Эта разница сказалась в показаниях Колчака. Он давал их не столько для допрашивавшей его власти, сколько для буржуазного мира. Он знал, что его ожидает. Ему не было нужды что-либо скрывать для своего спасения. Спасения он не ждал, ждать не мог и не делал ради него попытки хвататься за какие бы то ни было соломинки. Но ему нужно было перед лицом буржуазного мира показать себя действовавшим против врагов этого мира, против пролетарской революции, твердо, решительно, но в то же время в рамках буржуазной легальности. Он плохо знал тот буржуазный мир, на защиту которого был выдвинут англо-французскими империалистами. Он не знал, что та диктатура, которую он возглавлял в Сибири и которую так неудачливо стремился распространить на всю страну, — образец и подобие западно-европейского фашизма, диктатуры фашистской, выдвигаемой самим буржуазным миром, перед которым он хочет показать себя носителем законности и порядка, сам «довольно неумно порицая» Семеновых, Калмыковых и проч., и проч., за то, что они без всякой законности и без всякого порядка насильничали над рабочими, расстреливали, пороли и т.д.
Та же неумная стыдливость перед буржуазным миром заставляет Колчака скромничать и в другом отношении: он никак, даже в отношении далекого прошлого, не хочет признать себя монархистом. И свой монархизм, монархические цели всей своей борьбы с большевизмом он прикрывает флером устремлений демократических, - опять ради буржуазного мира и благодаря плохому пониманию этого мира.
Если исключить эти характерные черты показаний Колчака и помнить уже отмеченную нами боязнь его дать материал для обвинения своих сотрудников, помощников и слуг, то следует признать, что показания Колчака, в общем и целом, в достаточной мере откровенны.

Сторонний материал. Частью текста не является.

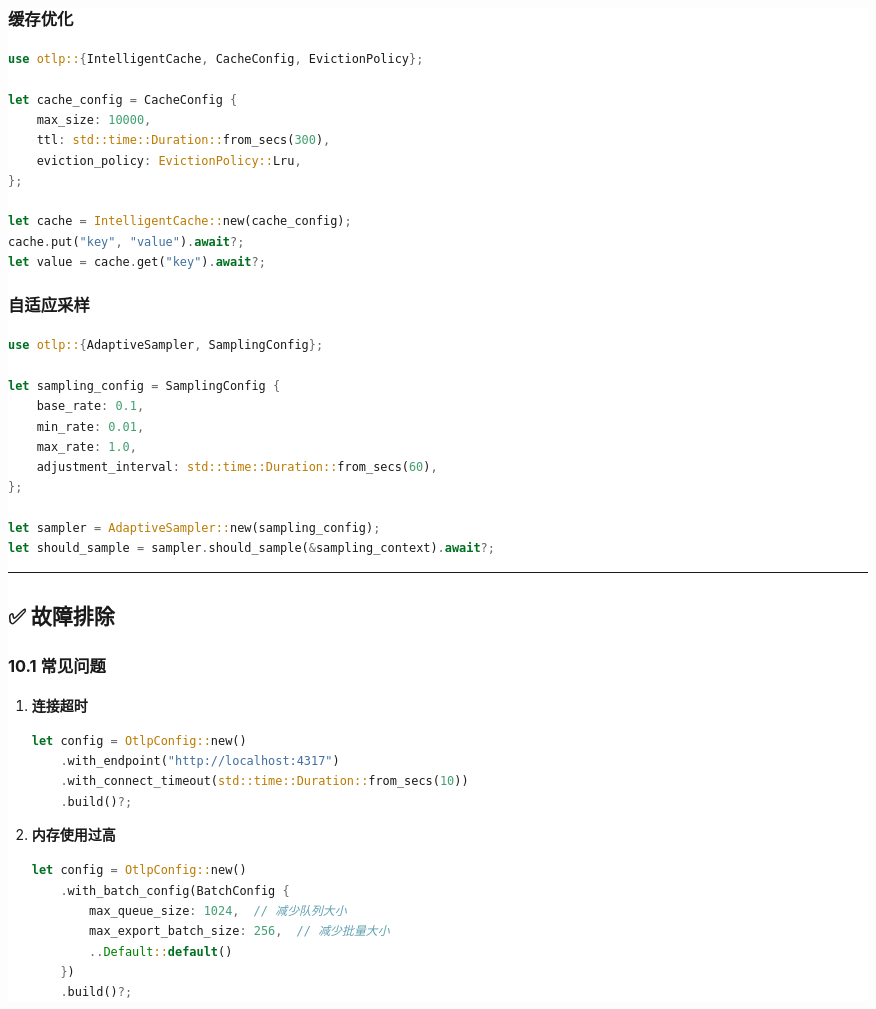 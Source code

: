 ### 缓存优化

```rust
use otlp::{IntelligentCache, CacheConfig, EvictionPolicy};

let cache_config = CacheConfig {
    max_size: 10000,
    ttl: std::time::Duration::from_secs(300),
    eviction_policy: EvictionPolicy::Lru,
};

let cache = IntelligentCache::new(cache_config);
cache.put("key", "value").await?;
let value = cache.get("key").await?;
```

### 自适应采样

```rust
use otlp::{AdaptiveSampler, SamplingConfig};

let sampling_config = SamplingConfig {
    base_rate: 0.1,
    min_rate: 0.01,
    max_rate: 1.0,
    adjustment_interval: std::time::Duration::from_secs(60),
};

let sampler = AdaptiveSampler::new(sampling_config);
let should_sample = sampler.should_sample(&sampling_context).await?;
```

---

## ✅ 故障排除

### 10.1 常见问题

1. **连接超时**

   ```rust
   let config = OtlpConfig::new()
       .with_endpoint("http://localhost:4317")
       .with_connect_timeout(std::time::Duration::from_secs(10))
       .build()?;
   ```

2. **内存使用过高**

   ```rust
   let config = OtlpConfig::new()
       .with_batch_config(BatchConfig {
           max_queue_size: 1024,  // 减少队列大小
           max_export_batch_size: 256,  // 减少批量大小
           ..Default::default()
       })
       .build()?;
   ```
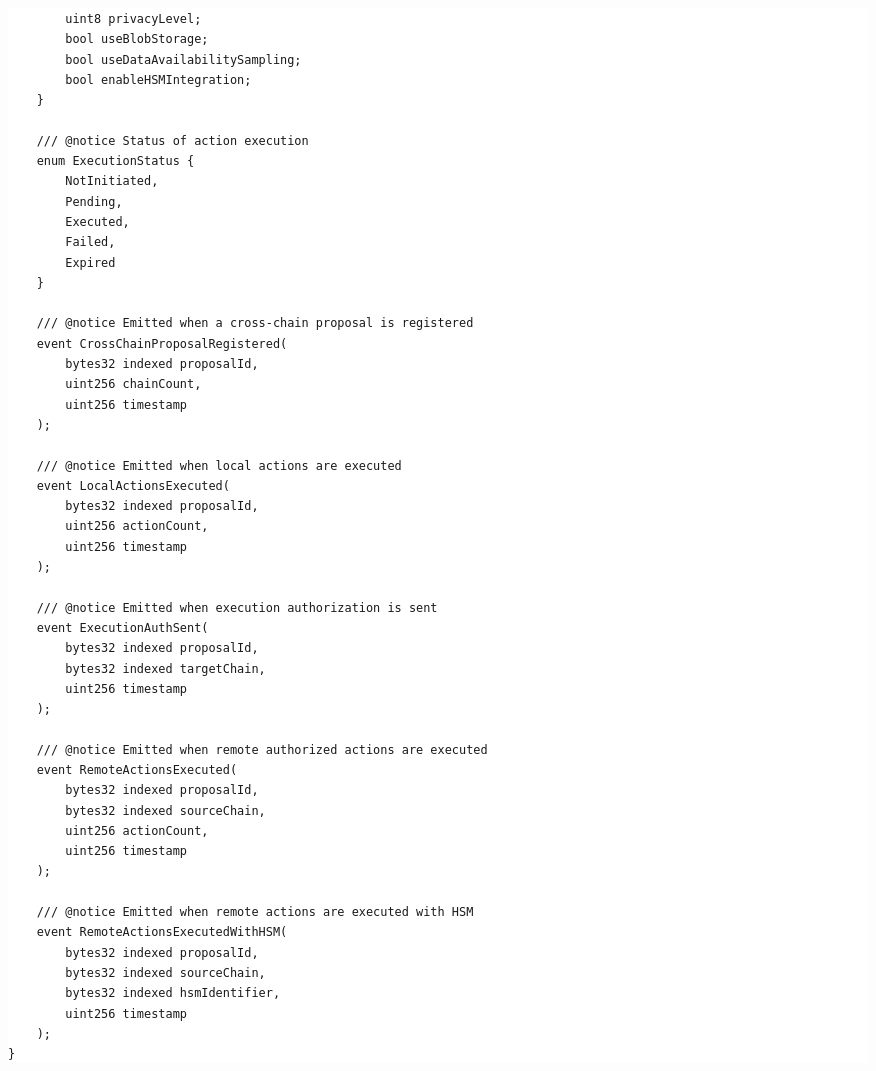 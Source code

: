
 ```solidity
        uint8 privacyLevel;
        bool useBlobStorage;
        bool useDataAvailabilitySampling;
        bool enableHSMIntegration;
    }

    /// @notice Status of action execution
    enum ExecutionStatus {
        NotInitiated,
        Pending,
        Executed,
        Failed,
        Expired
    }

    /// @notice Emitted when a cross-chain proposal is registered
    event CrossChainProposalRegistered(
        bytes32 indexed proposalId,
        uint256 chainCount,
        uint256 timestamp
    );

    /// @notice Emitted when local actions are executed
    event LocalActionsExecuted(
        bytes32 indexed proposalId,
        uint256 actionCount,
        uint256 timestamp
    );

    /// @notice Emitted when execution authorization is sent
    event ExecutionAuthSent(
        bytes32 indexed proposalId,
        bytes32 indexed targetChain,
        uint256 timestamp
    );

    /// @notice Emitted when remote authorized actions are executed
    event RemoteActionsExecuted(
        bytes32 indexed proposalId,
        bytes32 indexed sourceChain,
        uint256 actionCount,
        uint256 timestamp
    );

    /// @notice Emitted when remote actions are executed with HSM
    event RemoteActionsExecutedWithHSM(
        bytes32 indexed proposalId,
        bytes32 indexed sourceChain,
        bytes32 indexed hsmIdentifier,
        uint256 timestamp
    );
}
```
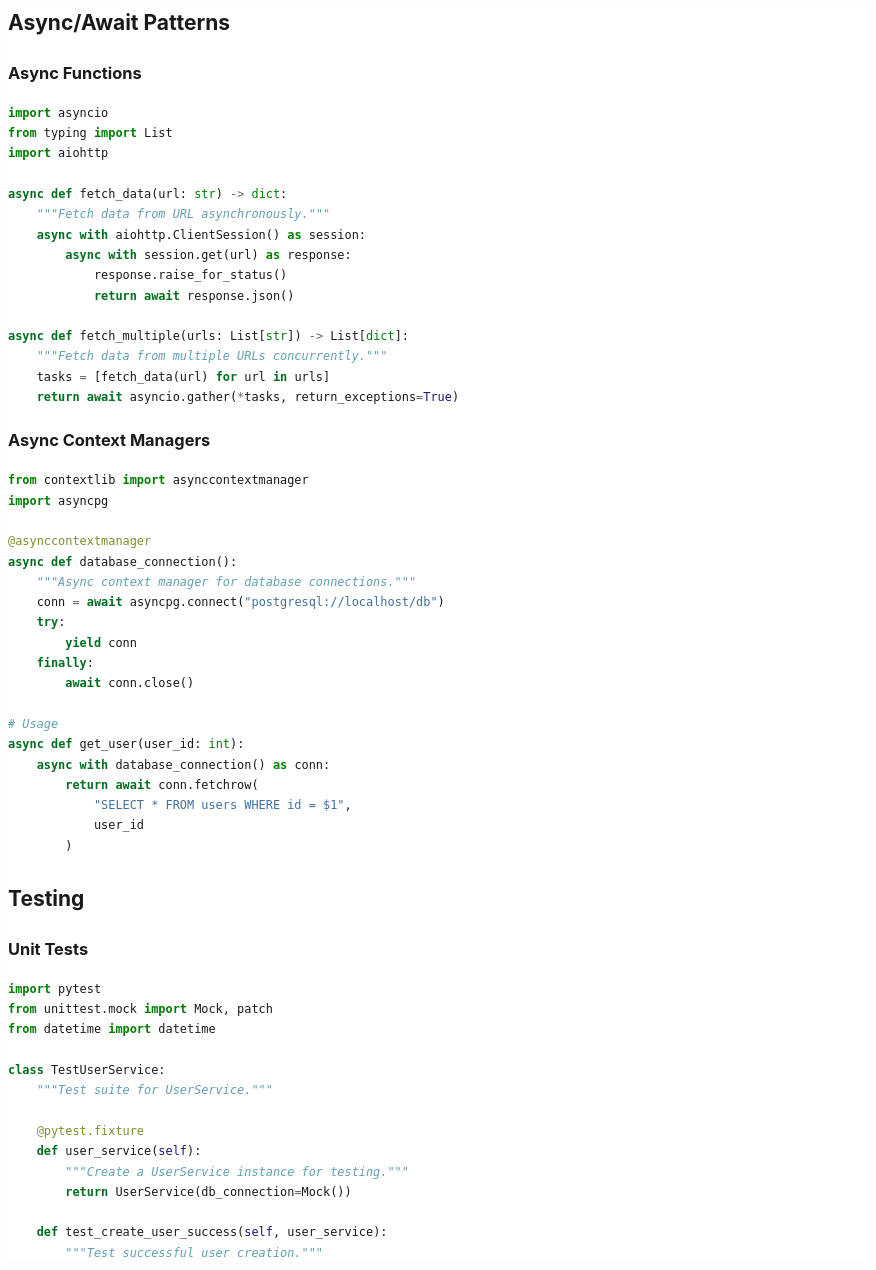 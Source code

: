## Async/Await Patterns

### Async Functions
```python
import asyncio
from typing import List
import aiohttp

async def fetch_data(url: str) -> dict:
    """Fetch data from URL asynchronously."""
    async with aiohttp.ClientSession() as session:
        async with session.get(url) as response:
            response.raise_for_status()
            return await response.json()

async def fetch_multiple(urls: List[str]) -> List[dict]:
    """Fetch data from multiple URLs concurrently."""
    tasks = [fetch_data(url) for url in urls]
    return await asyncio.gather(*tasks, return_exceptions=True)
```

### Async Context Managers
```python
from contextlib import asynccontextmanager
import asyncpg

@asynccontextmanager
async def database_connection():
    """Async context manager for database connections."""
    conn = await asyncpg.connect("postgresql://localhost/db")
    try:
        yield conn
    finally:
        await conn.close()

# Usage
async def get_user(user_id: int):
    async with database_connection() as conn:
        return await conn.fetchrow(
            "SELECT * FROM users WHERE id = $1", 
            user_id
        )
```

## Testing

### Unit Tests
```python
import pytest
from unittest.mock import Mock, patch
from datetime import datetime

class TestUserService:
    """Test suite for UserService."""
    
    @pytest.fixture
    def user_service(self):
        """Create a UserService instance for testing."""
        return UserService(db_connection=Mock())
    
    def test_create_user_success(self, user_service):
        """Test successful user creation."""
```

Как держался он на допросах? Держался, как военнопленный командир проигравшей кампанию армии, и с этой точки зрения держался с полным достоинством. Этим он резко отличался от большинства своих министров, с которыми мне приходилось иметь дело в качестве следователя по делу колчаковского правительства. Там была, за редким исключением, трусость, желание представить себя невольными участниками кем-то другими затеянной грязной истории, даже изобразить себя чуть не борцами против этих других, превращение из вчерашних властителей в сегодняшних холопов перед победившим врагом. Ничего этого в поведении Колчака не было.